> Work to complete
Extract all lines from the data beneath that include the word "Natural".
....
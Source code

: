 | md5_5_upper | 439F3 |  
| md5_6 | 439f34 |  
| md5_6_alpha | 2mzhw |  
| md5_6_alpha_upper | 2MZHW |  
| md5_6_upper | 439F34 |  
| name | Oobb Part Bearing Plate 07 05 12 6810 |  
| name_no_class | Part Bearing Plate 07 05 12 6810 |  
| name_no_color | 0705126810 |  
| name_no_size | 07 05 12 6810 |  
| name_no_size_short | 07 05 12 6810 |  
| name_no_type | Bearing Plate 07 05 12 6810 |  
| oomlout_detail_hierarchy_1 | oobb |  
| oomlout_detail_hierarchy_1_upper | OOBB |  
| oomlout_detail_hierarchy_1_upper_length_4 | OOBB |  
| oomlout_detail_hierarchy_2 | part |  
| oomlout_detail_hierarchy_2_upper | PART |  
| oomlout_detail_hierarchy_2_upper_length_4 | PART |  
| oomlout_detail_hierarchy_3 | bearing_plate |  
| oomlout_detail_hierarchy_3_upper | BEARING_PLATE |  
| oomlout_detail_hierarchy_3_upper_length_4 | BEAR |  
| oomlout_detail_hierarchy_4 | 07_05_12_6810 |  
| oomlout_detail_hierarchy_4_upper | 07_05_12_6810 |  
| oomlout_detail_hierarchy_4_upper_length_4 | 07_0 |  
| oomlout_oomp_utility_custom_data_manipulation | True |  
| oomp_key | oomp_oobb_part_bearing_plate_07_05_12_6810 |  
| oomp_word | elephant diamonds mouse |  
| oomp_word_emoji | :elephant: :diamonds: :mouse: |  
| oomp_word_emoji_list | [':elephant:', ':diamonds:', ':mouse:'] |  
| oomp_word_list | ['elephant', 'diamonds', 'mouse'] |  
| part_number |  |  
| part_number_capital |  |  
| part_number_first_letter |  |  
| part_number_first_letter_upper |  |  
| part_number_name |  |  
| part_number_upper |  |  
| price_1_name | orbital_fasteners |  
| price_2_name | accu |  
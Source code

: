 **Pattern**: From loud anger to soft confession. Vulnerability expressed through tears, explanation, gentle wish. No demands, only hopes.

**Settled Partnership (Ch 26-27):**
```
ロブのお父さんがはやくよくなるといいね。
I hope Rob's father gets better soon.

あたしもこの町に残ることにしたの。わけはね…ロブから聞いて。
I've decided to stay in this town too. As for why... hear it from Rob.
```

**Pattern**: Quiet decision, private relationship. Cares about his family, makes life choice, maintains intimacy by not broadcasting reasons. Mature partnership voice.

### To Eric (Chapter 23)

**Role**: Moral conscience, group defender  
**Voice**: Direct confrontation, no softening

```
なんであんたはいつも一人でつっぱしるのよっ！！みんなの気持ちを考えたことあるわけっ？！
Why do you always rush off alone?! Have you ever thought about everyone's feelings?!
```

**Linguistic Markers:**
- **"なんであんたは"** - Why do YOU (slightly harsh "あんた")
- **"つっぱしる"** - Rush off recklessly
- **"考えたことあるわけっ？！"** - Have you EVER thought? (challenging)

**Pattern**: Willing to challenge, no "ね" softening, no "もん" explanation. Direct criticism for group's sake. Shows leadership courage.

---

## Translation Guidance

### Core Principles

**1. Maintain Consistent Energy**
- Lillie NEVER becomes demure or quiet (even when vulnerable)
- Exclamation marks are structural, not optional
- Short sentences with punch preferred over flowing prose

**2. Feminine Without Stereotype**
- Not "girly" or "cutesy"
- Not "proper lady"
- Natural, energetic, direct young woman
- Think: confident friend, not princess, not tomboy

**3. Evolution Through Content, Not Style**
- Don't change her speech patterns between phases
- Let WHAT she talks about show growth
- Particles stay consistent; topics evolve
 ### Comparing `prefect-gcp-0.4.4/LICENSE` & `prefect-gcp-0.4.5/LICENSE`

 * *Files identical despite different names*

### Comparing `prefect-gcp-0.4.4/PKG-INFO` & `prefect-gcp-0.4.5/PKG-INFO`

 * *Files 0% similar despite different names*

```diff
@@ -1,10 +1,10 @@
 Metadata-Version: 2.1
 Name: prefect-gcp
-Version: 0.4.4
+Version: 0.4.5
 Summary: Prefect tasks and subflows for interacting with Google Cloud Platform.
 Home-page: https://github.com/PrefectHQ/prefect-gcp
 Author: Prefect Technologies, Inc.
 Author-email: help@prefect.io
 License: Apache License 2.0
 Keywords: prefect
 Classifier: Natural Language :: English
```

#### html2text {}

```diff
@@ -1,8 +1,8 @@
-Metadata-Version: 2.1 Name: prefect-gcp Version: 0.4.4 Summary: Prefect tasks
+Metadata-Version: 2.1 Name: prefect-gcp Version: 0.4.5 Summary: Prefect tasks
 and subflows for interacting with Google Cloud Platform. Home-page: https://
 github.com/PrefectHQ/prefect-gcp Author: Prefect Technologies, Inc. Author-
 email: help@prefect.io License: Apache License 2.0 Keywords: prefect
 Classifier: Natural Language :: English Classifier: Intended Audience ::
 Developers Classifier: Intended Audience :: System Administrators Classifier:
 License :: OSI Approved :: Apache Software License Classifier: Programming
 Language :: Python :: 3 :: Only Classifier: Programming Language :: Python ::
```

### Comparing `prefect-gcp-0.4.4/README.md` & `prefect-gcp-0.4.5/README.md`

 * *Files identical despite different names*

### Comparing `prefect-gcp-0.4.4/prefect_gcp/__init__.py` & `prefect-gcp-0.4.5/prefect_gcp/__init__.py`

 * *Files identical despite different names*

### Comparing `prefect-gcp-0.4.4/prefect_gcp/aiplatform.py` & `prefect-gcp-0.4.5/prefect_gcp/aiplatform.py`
....
> Answer for the task
- Natural, energetic, direct young woman
 Classifier: Natural Language :: English
 Classifier: Natural Language :: English Classifier: Intended Audience ::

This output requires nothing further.